Exclusion criteria were as follows: (1) less than the minimum number of lymph nodes (n = 15) retrieved[30,31]; (2) low quality studies or those with little information about the data of interest; and (3) non-cohort studies, reviews, or case reports.
Data analyses were conducted using Review Manager 5.2.4 software. Dichotomous variables were analyzed with relative risks (RRs). A P value of less than 0.05 was considered statistically significant; a 95%CI was applied. A fixed-effects model was selected if I2 was ≤ 30% and the P value for a test of heterogeneity was ≥ 0.05. A random-effects model was selected if I2 was >3 0% and the P value for a test of heterogeneity was < 0.1.
Overall survival (OS) was defined as the time from randomization to death from any cause or to the last follow-up visit[32]. When there was no randomization in cohort studies analyzed, we used the number of patients who died in five years to evaluate patients’ survival in this meta-analysis, rather than OS.
The primary section of this meta-analysis concerns LNMM positivity vs LNMM negativity. The second section addresses the numbers of patients who died in five years in LNMM positive and LNMM negative groups. In the third section, recurrence rates in both groups are addressed. A forest plot was conducted to display RRs and subgroup analyses when applied. In addition, funnel plots and Egger’s test were used to assess publication bias.

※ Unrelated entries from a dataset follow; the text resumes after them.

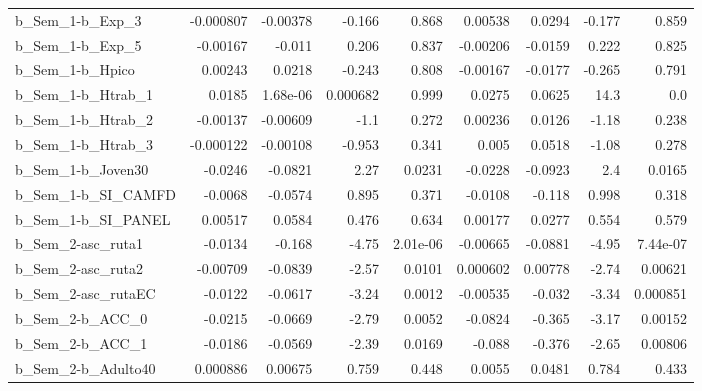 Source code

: \begin{tabular}{lrrrrrrrr}
b\_Sem\_1-b\_Exp\_3            &   -0.000807 &     -0.00378 &    -0.166 &    0.868 &    0.00538 &      0.0294 &       -0.177 &         0.859 \\
b\_Sem\_1-b\_Exp\_5            &    -0.00167 &       -0.011 &     0.206 &    0.837 &   -0.00206 &     -0.0159 &        0.222 &         0.825 \\
b\_Sem\_1-b\_Hpico            &     0.00243 &       0.0218 &    -0.243 &    0.808 &   -0.00167 &     -0.0177 &       -0.265 &         0.791 \\
b\_Sem\_1-b\_Htrab\_1          &      0.0185 &     1.68e-06 &  0.000682 &    0.999 &     0.0275 &      0.0625 &         14.3 &           0.0 \\
b\_Sem\_1-b\_Htrab\_2          &    -0.00137 &     -0.00609 &      -1.1 &    0.272 &    0.00236 &      0.0126 &        -1.18 &         0.238 \\
b\_Sem\_1-b\_Htrab\_3          &   -0.000122 &     -0.00108 &    -0.953 &    0.341 &      0.005 &      0.0518 &        -1.08 &         0.278 \\
b\_Sem\_1-b\_Joven30          &     -0.0246 &      -0.0821 &      2.27 &   0.0231 &    -0.0228 &     -0.0923 &          2.4 &        0.0165 \\
b\_Sem\_1-b\_SI\_CAMFD         &     -0.0068 &      -0.0574 &     0.895 &    0.371 &    -0.0108 &      -0.118 &        0.998 &         0.318 \\
b\_Sem\_1-b\_SI\_PANEL         &     0.00517 &       0.0584 &     0.476 &    0.634 &    0.00177 &      0.0277 &        0.554 &         0.579 \\
b\_Sem\_2-asc\_ruta1          &     -0.0134 &       -0.168 &     -4.75 & 2.01e-06 &   -0.00665 &     -0.0881 &        -4.95 &      7.44e-07 \\
b\_Sem\_2-asc\_ruta2          &    -0.00709 &      -0.0839 &     -2.57 &   0.0101 &   0.000602 &     0.00778 &        -2.74 &       0.00621 \\
b\_Sem\_2-asc\_rutaEC         &     -0.0122 &      -0.0617 &     -3.24 &   0.0012 &   -0.00535 &      -0.032 &        -3.34 &      0.000851 \\
b\_Sem\_2-b\_ACC\_0            &     -0.0215 &      -0.0669 &     -2.79 &   0.0052 &    -0.0824 &      -0.365 &        -3.17 &       0.00152 \\
b\_Sem\_2-b\_ACC\_1            &     -0.0186 &      -0.0569 &     -2.39 &   0.0169 &     -0.088 &      -0.376 &        -2.65 &       0.00806 \\
b\_Sem\_2-b\_Adulto40         &    0.000886 &      0.00675 &     0.759 &    0.448 &     0.0055 &      0.0481 &        0.784 &         0.433 \\

\end{tabular}
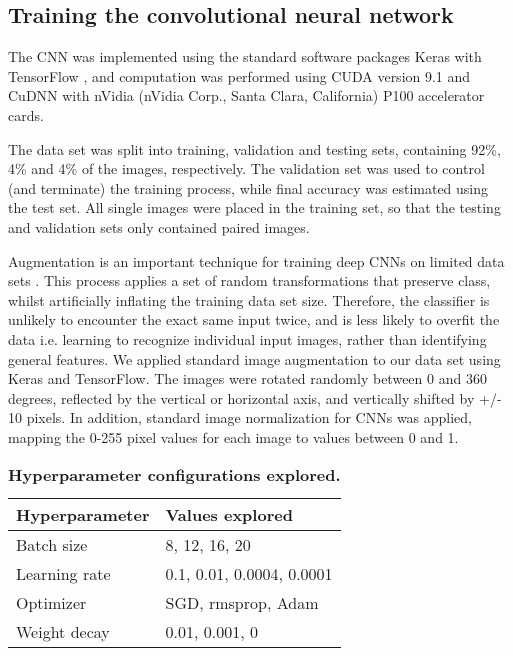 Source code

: \documentclass[10pt,letterpaper]{article}
\begin{document}
\subsection*{Training the convolutional neural network}

The CNN was implemented using the standard software packages Keras \citep{keras} with TensorFlow \citep{abadi2016tensorflow}, and computation was performed using CUDA version 9.1 and CuDNN with nVidia (nVidia Corp., Santa Clara, California) P100 accelerator cards.

The data set was split into training, validation and testing sets, containing 92\%, 4\% and 4\% of the images, respectively. The validation set was used to control (and terminate) the training process, while final accuracy was estimated using the test set. All single images were placed in the training set, so that the testing and validation sets only contained paired images.

Augmentation is an important technique for training deep CNNs on limited data sets \citep{krizhevsky2012imagenet}. This process applies a set of random transformations that preserve class, whilst artificially inflating the training data set size. Therefore, the classifier is unlikely to encounter the exact same input twice, and is less likely to overfit the data i.e. learning to recognize individual input images, rather than identifying general features.
We applied standard image augmentation to our data set using Keras and TensorFlow. The images were rotated randomly between 0 and 360 degrees, reflected by the vertical or horizontal axis, and vertically shifted by +/- 10 pixels.
In addition, standard image normalization for CNNs was applied, mapping the 0-255 pixel values for each image to values between 0 and 1.

\begin{table}[hbt!]
  \centering
  \caption{\textbf{Hyperparameter configurations explored.}}
  \begin{tabular}{ l|l }
    Hyperparameter & Values explored \\
    \hline
    Batch size    &  8, 12, 16, 20 \\
    Learning rate &  0.1, 0.01, 0.0004, 0.0001 \\
    Optimizer     &  SGD, rmsprop, Adam \\
    Weight decay  &  0.01, 0.001, 0 \\
  \end{tabular}
  \label{tab:hyper}
\end{table}
\end{document}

A total of 83 studies were retrieved and 71 of them were found to be unrelated to our study. As a result, 12 cohort studies involving 1684 patients were finally included[18-29]. Eleven studies addressed survival rates in LNMM positive and negative gastric carcinoma cases, for a total of 1649 patients[18-29]. Four studies[20,21,23,27] addressed the numbers of patients who died in five years for LNMM positive and negative groups of patients with early gastric carcinoma. Eight studies[18,20,23-27] compared preoperative recurrence in LNMM positive and negative groups. Included studies are described in Tables 1-4.
In this meta-analysis, we used the number of patients who died in five years to evaluate patient survival. A subgroup analysis between Asia, Europe, and Australia was conducted for a total of 11 studies containing 1649 patients (355 LNMM positive, 1294 LNMM negative) and a random-effects model was used (total: I2 = 71%, heterogeneity test P = 0.0003). There was a significant difference between LNMM positive and negative groups in the number of patients who died in five years in Asia, and the RR was 3.38 (1.78-6.41, P = 0.0002). On the contrary, the RR for patient death in five years in Europe and Australia was 1.55 (0.90-2.68, P = 0.12), and the number of patients who died in five years demonstrated no significant difference between LNMM positive and negative groups. In addition, the RR for total events was 2.43 (1.42-4.13, P = 0.001; Figure 1).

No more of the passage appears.